机械设备的基座结构是设备振动传递到船体结构的最重要通道。为更好地发挥该通道在减振降噪中的作用,本文突破了船舶机械设备钢质基座的传统形式,设计了复合结构基座,并从理论和实验两方面研究了其隔振效果。本文的结构及主要研究内容如下:
(1)课题相关研究领域的综述——从声学的角度,分析了机械噪声控制的整体框架和思路。在该框架内,从轮机设计的角度,综述了船舶柔性隔振系统的研究方法;从结构设计的角度,综述了船体基座及船体结构中声传递的研究方法;最后,综述了纤维增强树脂基复合材料阻尼的研究进展。
(2)基本元件动力学特性的矩阵描述法——在元件坐标系下,分别推导了连续元件(欧拉—伯努利梁、杆)和离散元件(质量、弹簧、阻尼、刚体)输入端状态向量与输出端状态向量之间的关系。在状态向量正方向的定义相同时,给出了向前传递矩阵、向后传递矩阵、阻抗矩阵和导纳矩阵的解析公式,研究了四种矩阵的特性。结合欧拉梁和杆的相关公式,得到了一般二维梁的传递矩阵和广义阻抗矩阵的解析公式。数值算例表明:在激励频率较低时,本文方法与有限元法的结果基本相同。当激振频率趋近于零时,获得了位移阻抗矩阵和静力学有限元刚度矩阵之间的关系。讨论了动力学中的矩阵描述法(阻抗矩阵法、导纳矩阵法和传递矩阵法)与静力学中的矩阵描述法(位移法、力法和混合法)的对应关系。
(3)组合结构动力学特性的阻抗综合法——给出了机械阻抗的基本定义和广义定义。给出了无源线性振动系统的四端参数矩阵的一般形式,给出了四端系统的串联和并联运算法则。介绍了阻抗综合法的基本原理,采用传递矩阵法推导了单层隔振模型的振动方程。本文分别采用传递矩阵法和导纳矩阵法推导了加固型阻振基座的纵向振动方程,得到了纵向力传递率的解析公式,两种方法得到的结果相同,但传递矩阵法的推导过程更简洁。本文还采用传递矩阵法推导了悬臂型阻振基座的横向振动方程,得到了横向力传递率的解析公式。矩阵描述法有利于利用计算机编程计算动力学问题,本文所导得的公式可用于指导阻振基座的动力学设计,计算工作量不大且精度较高。
(4)复合材料杆件动力学实验及分析——推导了杆在不同边界下原点阻抗和传递阻抗的公式,分析了阻尼和材料对杆阻抗数值的影响。在机械阻抗测试平台上,采用常用的单点激振法进行实验,得到频域内复合材料杆件的机械阻抗数据,频率高于100Hz时,理论预测值和实验值基本吻合,证明了该实验方法的正确性。用实验方法、解析方法和混合方法进行了模态参数的初步识别,并用非线性最小二乘方法中的Levenberg-Marquardt和Trust region算法分别求得了模态参数的最优值,比较了两种算法的结果。由采用优化参数的单自由度离散模型求得的机械阻抗值与实验值吻合良好,该模型可以较好地描述复合材料试件的动力学特性。

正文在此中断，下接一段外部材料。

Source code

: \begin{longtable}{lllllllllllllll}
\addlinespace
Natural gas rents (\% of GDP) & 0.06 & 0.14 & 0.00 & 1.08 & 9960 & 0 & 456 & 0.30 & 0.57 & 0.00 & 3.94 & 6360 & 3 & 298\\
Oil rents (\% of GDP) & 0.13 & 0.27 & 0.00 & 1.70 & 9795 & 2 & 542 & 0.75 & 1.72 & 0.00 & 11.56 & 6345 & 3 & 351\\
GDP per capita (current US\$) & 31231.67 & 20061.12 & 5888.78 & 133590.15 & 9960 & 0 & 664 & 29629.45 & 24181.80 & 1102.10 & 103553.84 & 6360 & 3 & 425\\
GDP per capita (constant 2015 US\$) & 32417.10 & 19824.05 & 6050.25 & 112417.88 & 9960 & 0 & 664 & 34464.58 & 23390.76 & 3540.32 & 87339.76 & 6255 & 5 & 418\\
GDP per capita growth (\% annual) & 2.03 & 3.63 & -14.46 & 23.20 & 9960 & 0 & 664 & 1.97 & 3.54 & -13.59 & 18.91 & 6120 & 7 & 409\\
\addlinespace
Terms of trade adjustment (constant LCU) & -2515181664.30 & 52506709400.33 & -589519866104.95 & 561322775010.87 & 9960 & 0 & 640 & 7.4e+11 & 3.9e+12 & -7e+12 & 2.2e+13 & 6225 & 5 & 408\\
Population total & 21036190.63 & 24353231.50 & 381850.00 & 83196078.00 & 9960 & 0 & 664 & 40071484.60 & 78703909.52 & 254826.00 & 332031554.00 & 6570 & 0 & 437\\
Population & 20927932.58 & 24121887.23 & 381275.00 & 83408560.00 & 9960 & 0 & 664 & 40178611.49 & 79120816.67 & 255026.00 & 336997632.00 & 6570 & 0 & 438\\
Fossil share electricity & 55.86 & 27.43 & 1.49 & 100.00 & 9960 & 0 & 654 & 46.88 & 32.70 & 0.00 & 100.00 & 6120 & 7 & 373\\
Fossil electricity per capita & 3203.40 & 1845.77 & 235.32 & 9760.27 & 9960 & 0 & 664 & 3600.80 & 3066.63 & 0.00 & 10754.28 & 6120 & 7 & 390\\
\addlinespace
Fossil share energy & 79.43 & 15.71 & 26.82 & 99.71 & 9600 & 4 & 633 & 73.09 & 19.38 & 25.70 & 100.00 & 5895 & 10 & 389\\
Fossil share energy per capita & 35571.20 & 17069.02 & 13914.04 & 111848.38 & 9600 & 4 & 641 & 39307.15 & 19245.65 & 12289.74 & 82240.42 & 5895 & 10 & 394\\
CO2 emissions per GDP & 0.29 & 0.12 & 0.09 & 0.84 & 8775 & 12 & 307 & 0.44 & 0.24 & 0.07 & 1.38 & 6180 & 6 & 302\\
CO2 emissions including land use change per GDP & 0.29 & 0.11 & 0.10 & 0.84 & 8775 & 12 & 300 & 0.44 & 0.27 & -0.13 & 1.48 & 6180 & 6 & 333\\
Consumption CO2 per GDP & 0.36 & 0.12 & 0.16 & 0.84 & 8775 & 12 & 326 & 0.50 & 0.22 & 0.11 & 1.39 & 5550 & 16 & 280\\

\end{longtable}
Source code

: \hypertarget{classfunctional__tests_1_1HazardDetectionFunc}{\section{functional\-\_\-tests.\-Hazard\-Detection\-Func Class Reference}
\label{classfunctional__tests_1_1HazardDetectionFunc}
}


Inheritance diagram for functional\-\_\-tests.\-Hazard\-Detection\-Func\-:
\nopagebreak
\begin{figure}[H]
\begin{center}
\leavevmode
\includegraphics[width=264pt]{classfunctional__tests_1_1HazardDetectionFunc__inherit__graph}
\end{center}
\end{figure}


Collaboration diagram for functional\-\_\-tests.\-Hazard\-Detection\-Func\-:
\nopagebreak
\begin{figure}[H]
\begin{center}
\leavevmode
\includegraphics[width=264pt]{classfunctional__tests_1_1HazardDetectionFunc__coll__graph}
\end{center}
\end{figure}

(5)复合材料T型胶接接头动力学实验及分析——设计了典型的船用T型胶接接头,利用前一章的实验及分析方法,借助设计的夹具,在阻抗测试平台上测得了正装和反装的机械阻抗数据,获得了T型接头的离散系统数学模型。
(6)胶接元件的动力学特性——采用理论结合实验的方法研究了T型接头的胶接结合部在法线方向上的线性动力学特性。根据粘弹性力学原理,推导了由3个bush单元的组合来模拟阻抗矩阵的公式。算例表明:在Nastran中采用该方法可以从数值上模拟阻抗矩阵。利用该方法求得的模拟胶接结合部的bush参数将用于下一章的动力学计算。
(7)基座动力学特性的实验研究与仿真计算——通过实验和有限元计算两种方法研究了加肋圆柱壳中安装复合结构基座或钢基座的动力学特性,比较了两者的减振和隔振效果。结果表明:复合结构基座的有限元建模方法是合理的。复合结构基座比钢基座具有更好的减振效果。无论采用加速度振级落差还是功率流传递率作为评价指标,复合结构基座都比钢基座具有更好的隔振效果。隔振效果的具体数值与激励位置和激励频率有关。
(8)总结与展望——总结了本文的研究内容和成果,并对下一步的研究内容进行了展望。
本文创新性的工作主要体现在:
(1)为了提高机械隔振效率,提出了以不同材料组成的复合结构基座替代钢基座的新思路。
(2)提出了一种复合材料腹板与钢质阻振质块相结合的新型机械设备振动隔离基座形式。
(3)基于波动理论,采用与频率相关的形函数,推导了梁、杆结构的四端参数矩阵,结合数值算例编制了计算程序,该程序与常规有限元程序的计算结果基本相同,但计算量较小。对于简化的基座理论模型,应用已推导的梁、杆、刚体和质量等的四端参数矩阵,导出了带有阻振质量的基座的系统方程,为设计阻振质量基座提供了简便的工具。
(4)基于计算机—实验辅助建模思想,提出了复合结构基座的动力学建模方法。对非胶接部分的部件采用常规有限元程序模拟;针对胶接结合部的动力学特性难以建模的困难,采用非线性拟合方法对阻抗测试平台上测得的频域实验数据进行了参数识别,得到杆和T型接头试件的系统方程,从中提取出胶接部分的阻抗矩阵,并用有限元程序Nastran中的3个bush单元的组合从数值上模拟了该阻抗矩阵。
(5)对于复合结构基座和钢基座进行了实验研究和有限元计算,结果表明复合结构基座的建模方法是合理的,且与钢基座相比,经过精心设计的复合结构基座的隔振效果十分明显。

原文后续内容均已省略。